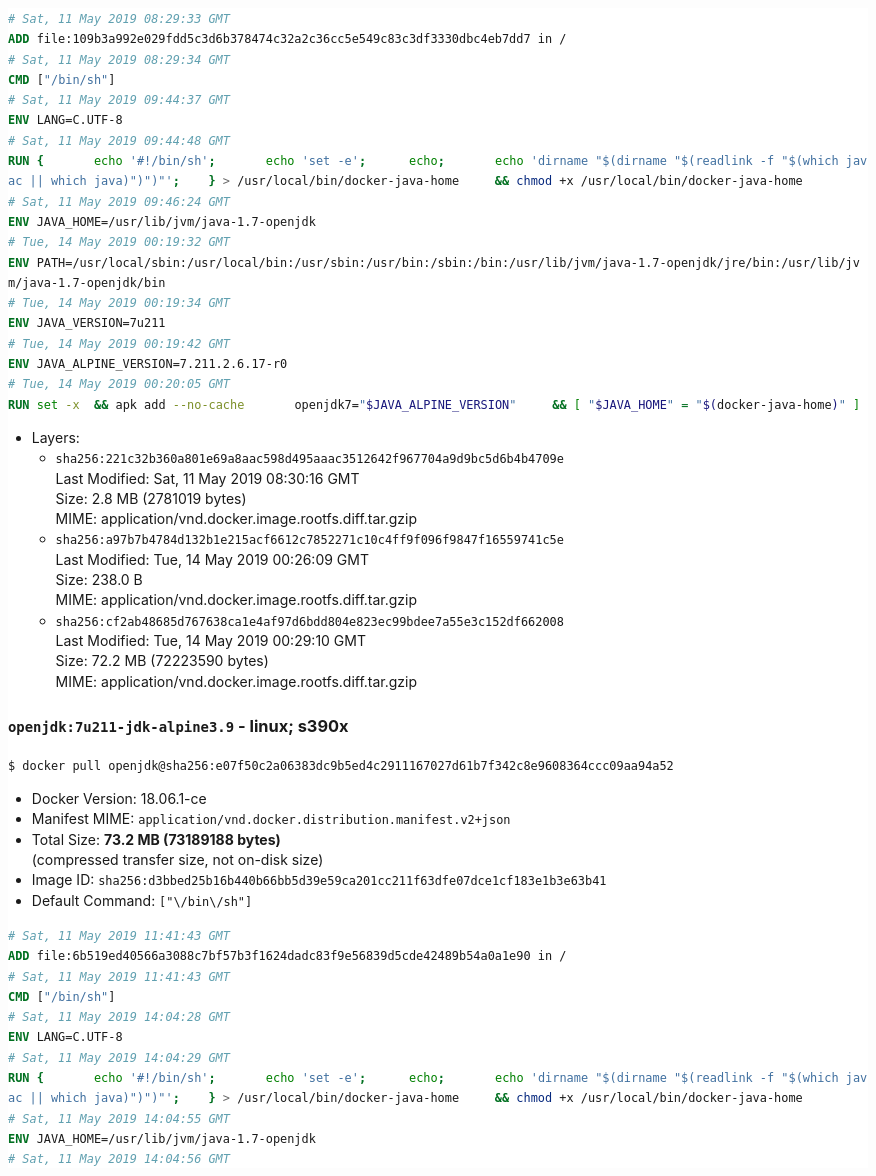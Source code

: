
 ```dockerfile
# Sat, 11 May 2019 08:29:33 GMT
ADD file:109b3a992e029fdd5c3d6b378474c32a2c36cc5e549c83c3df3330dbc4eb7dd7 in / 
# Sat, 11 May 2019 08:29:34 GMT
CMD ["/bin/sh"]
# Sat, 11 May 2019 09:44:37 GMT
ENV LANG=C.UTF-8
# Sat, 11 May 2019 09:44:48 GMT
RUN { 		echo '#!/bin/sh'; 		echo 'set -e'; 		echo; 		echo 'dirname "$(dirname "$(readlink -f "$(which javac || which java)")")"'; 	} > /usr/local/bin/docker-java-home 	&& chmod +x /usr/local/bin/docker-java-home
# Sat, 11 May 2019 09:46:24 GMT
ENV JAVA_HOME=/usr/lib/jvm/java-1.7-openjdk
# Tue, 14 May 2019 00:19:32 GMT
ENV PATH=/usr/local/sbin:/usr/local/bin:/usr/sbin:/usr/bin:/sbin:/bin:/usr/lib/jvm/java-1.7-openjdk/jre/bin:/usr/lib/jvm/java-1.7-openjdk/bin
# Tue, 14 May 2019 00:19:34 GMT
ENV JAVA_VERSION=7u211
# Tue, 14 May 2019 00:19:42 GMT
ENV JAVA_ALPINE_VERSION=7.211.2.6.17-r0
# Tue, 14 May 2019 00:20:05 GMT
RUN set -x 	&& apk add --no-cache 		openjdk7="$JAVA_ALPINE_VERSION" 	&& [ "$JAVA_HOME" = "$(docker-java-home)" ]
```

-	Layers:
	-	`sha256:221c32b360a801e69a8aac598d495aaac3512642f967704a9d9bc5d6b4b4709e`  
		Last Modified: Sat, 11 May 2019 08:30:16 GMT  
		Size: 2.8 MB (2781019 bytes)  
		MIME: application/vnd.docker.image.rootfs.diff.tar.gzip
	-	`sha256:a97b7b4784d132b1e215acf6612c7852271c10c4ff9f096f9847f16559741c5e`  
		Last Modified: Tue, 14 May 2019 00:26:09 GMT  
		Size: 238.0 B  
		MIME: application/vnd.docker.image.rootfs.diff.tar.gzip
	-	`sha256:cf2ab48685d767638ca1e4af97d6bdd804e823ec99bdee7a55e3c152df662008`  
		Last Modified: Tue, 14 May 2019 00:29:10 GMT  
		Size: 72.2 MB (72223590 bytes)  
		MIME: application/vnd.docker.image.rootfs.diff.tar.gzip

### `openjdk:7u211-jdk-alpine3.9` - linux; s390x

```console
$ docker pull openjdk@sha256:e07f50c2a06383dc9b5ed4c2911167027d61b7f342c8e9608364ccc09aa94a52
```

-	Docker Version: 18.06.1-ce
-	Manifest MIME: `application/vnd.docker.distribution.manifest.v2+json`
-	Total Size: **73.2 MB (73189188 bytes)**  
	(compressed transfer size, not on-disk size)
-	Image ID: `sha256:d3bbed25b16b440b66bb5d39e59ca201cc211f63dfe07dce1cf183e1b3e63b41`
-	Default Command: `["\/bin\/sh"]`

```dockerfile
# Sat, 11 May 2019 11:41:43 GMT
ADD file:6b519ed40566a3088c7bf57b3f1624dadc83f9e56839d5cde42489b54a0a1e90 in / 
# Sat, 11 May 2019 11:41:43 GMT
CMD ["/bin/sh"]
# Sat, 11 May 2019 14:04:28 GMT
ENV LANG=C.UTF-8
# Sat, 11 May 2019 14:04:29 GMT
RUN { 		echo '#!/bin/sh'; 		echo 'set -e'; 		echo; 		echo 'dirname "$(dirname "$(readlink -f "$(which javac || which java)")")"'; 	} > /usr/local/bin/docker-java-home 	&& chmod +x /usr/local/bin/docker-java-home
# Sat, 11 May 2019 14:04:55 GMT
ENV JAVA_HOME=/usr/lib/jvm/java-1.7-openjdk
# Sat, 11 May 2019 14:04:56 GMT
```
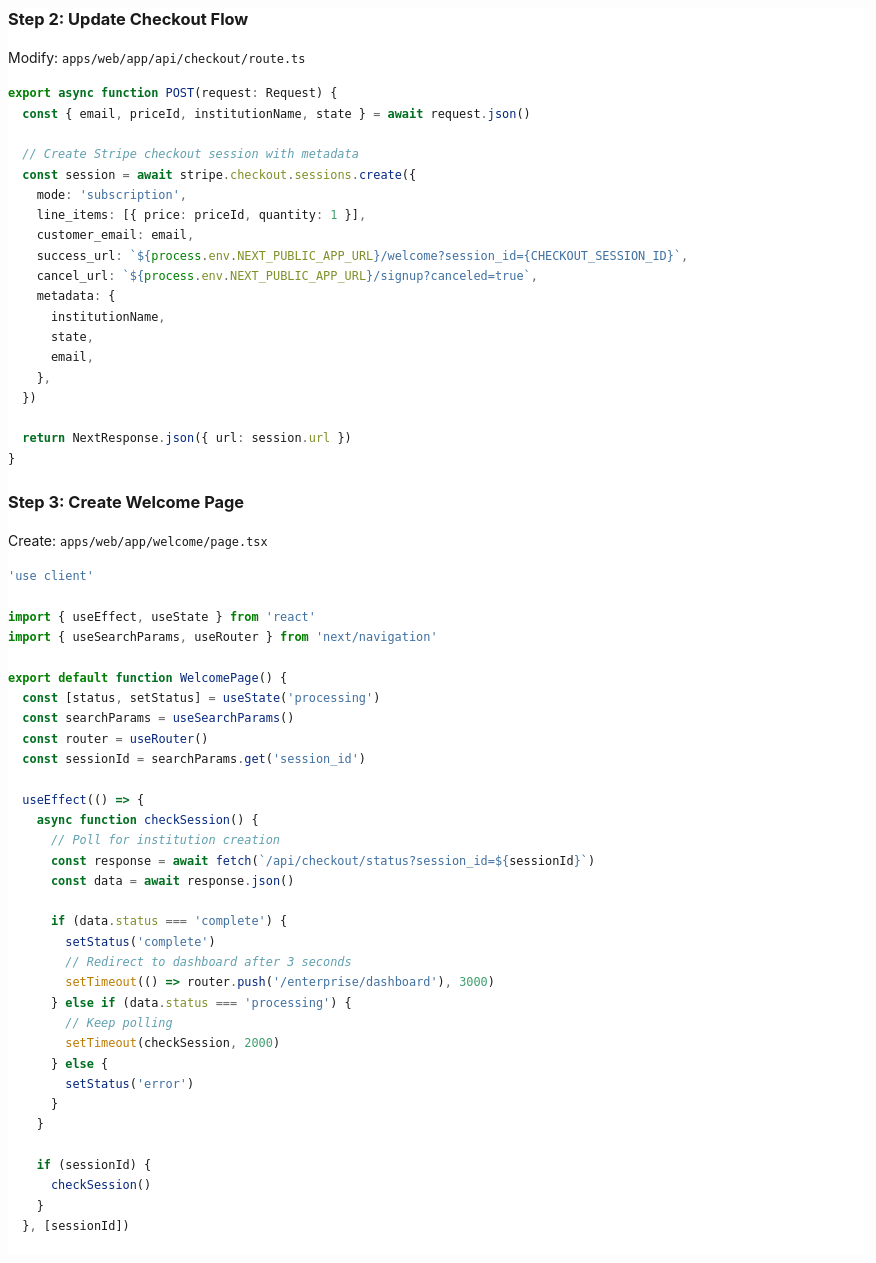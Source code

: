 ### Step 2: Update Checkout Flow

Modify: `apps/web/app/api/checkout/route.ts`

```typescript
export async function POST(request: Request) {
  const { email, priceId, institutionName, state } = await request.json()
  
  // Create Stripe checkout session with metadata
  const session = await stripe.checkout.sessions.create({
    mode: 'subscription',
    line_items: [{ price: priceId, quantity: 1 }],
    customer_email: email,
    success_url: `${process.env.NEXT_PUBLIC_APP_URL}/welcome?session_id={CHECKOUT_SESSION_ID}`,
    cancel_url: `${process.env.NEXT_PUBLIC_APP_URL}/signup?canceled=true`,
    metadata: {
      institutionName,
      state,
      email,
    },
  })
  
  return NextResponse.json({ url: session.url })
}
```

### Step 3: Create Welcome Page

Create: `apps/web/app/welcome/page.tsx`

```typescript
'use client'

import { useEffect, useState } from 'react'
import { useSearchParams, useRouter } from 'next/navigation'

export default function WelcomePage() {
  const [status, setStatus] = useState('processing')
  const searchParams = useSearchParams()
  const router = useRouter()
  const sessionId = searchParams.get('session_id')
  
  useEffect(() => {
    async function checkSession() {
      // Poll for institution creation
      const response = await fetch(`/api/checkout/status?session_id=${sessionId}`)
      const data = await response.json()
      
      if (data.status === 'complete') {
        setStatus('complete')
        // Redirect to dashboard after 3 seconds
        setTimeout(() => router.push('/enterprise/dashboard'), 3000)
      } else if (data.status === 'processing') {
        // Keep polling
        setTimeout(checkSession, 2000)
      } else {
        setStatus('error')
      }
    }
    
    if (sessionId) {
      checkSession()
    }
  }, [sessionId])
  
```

Your objective → For each line in the data above that contains the string "sessionId", extract the line.

Problem solution →
  const sessionId = searchParams.get('session_id')
      const response = await fetch(`/api/checkout/status?session_id=${sessionId}`)
    if (sessionId) {
  }, [sessionId])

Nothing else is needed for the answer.